» **ASSIGNMENT**:
Each line of the data below holding the word "reverse" must be copied.

[Saved data entries]
-- Opening Marker --
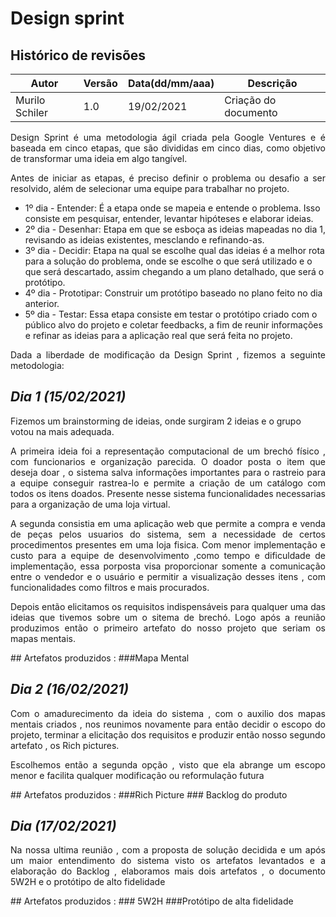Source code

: # Design sprint

## **Histórico de revisões**
Autor | Versão | Data(dd/mm/aaa) | Descrição 
---- | ----------- | ------ | ---------
Murilo Schiler | 1.0 | 19/02/2021 | Criação do documento

<p align="justify">Design Sprint é uma metodologia ágil criada pela Google Ventures e é baseada em cinco etapas, que são divididas em cinco dias, como objetivo de transformar uma ideia em algo tangível.</p>

<p align="justify">
Antes de iniciar as etapas, é preciso definir o problema ou desafio a ser resolvido, além de selecionar uma equipe para trabalhar no projeto.</p>



<ul>
<li>1º dia - Entender: É a etapa onde se mapeia e entende o problema. Isso consiste em pesquisar, entender, levantar hipóteses e elaborar ideias.</li>
<li>2º dia - Desenhar: Etapa em que se esboça as ideias mapeadas no dia 1, revisando as ideias existentes, mesclando e refinando-as.</li>
<li>3º dia - Decidir: Etapa na qual se escolhe qual das ideias é a melhor rota para a solução do problema, onde se escolhe o que será utilizado e o que será descartado, assim chegando a um plano detalhado, que será o protótipo.</li>
<li>4º dia - Prototipar: Construir um protótipo baseado no plano feito no dia anterior.</li>
<li>5º dia - Testar: Essa etapa consiste em testar o protótipo criado com o público alvo do projeto e coletar feedbacks, a fim de reunir informações e refinar as ideias para a aplicação real que será feita no projeto.</li>

</ul>

<p align="justify">
Dada a liberdade de modificação da Design Sprint , fizemos a seguinte metodologia:
</p>

## *Dia 1 (15/02/2021)*
Fizemos um brainstorming de ideias, onde surgiram 2 ideias e o grupo votou na mais adequada.


<p align="justify">
A primeira ideia foi a representação computacional de um brechó físico , com funcionarios e organização parecida. O doador posta o item que deseja doar , o sistema salva informações importantes para o rastreio para a equipe conseguir rastrea-lo e permite a criação de um catálogo com todos os itens doados. Presente nesse sistema funcionalidades necessarias para a organização de uma loja virtual.</p>

<p align="justify">
A segunda consistia em uma aplicação web que permite a compra e venda de peças pelos usuarios do sistema, sem a necessidade de certos procedimentos presentes em uma loja fisica. Com menor implementação e custo para a equipe de desenvolvimento ,como tempo e dificuldade de implementação, essa porposta visa proporcionar somente a comunicação entre o vendedor e o usuário e permitir a visualização desses itens , com funcionalidades como filtros e mais procurados.
</p>

<p align="justify">
Depois então elicitamos os requisitos indispensáveis para qualquer uma das ideias que tivemos sobre um o sitema de brechó. Logo após a reunião produzimos então o primeiro artefato do nosso projeto que seriam os mapas mentais. 
</p>
## Artefatos produzidos :
###Mapa Mental

## *Dia 2 (16/02/2021)*
<p align="justify">
Com o amadurecimento da ideia do sistema , com o auxilio dos mapas mentais criados , nos reunimos novamente para então decidir o escopo do projeto, terminar a elicitação dos requisitos e produzir então nosso segundo artefato , os Rich pictures.
</p>

<p align="justify">
Escolhemos então a segunda opção , visto que ela abrange um escopo menor e facilita qualquer modificação ou reformulação futura
</p>
## Artefatos produzidos :
###Rich Picture
### Backlog do produto  


## *Dia  (17/02/2021)*
<p align="justify">
Na nossa ultima reunião , com a proposta de solução decidida e um após um maior entendimento do sistema visto os artefatos levantados e a elaboração do Backlog , elaboramos mais dois artefatos , o documento 5W2H e o protótipo de alto fidelidade
</p>
## Artefatos produzidos :
### 5W2H
###Protótipo de alta fidelidade


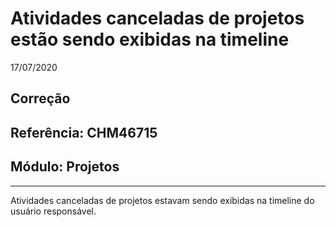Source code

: # Atividades canceladas de projetos estão sendo exibidas na timeline
17/07/2020
## Correção
## Referência: CHM46715
## Módulo: Projetos
***

Atividades canceladas de projetos estavam sendo exibidas na timeline do usuário responsável.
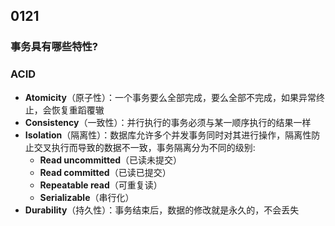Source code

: ## 0121

### 事务具有哪些特性?

### ACID

- **Atomicity**（原子性）：一个事务要么全部完成，要么全部不完成，如果异常终止，会恢复重蹈覆辙
- **Consistency**（一致性）：并行执行的事务必须与某一顺序执行的结果一样
- **Isolation**（隔离性）：数据库允许多个并发事务同时对其进行操作，隔离性防止交叉执行而导致的数据不一致，事务隔离分为不同的级别:
  - **Read uncommitted**（已读未提交）
  - **Read committed**（已读已提交）
  - **Repeatable read**（可重复读）
  - **Serializable**（串行化）
- **Durability**（持久性）：事务结束后，数据的修改就是永久的，不会丢失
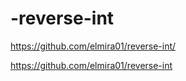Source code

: # -reverse-int



https://github.com/elmira01/reverse-int/

https://github.com/elmira01/reverse-int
-- Closing Marker --
» **SOLUTION**:
: # -reverse-int
https://github.com/elmira01/reverse-int/
https://github.com/elmira01/reverse-int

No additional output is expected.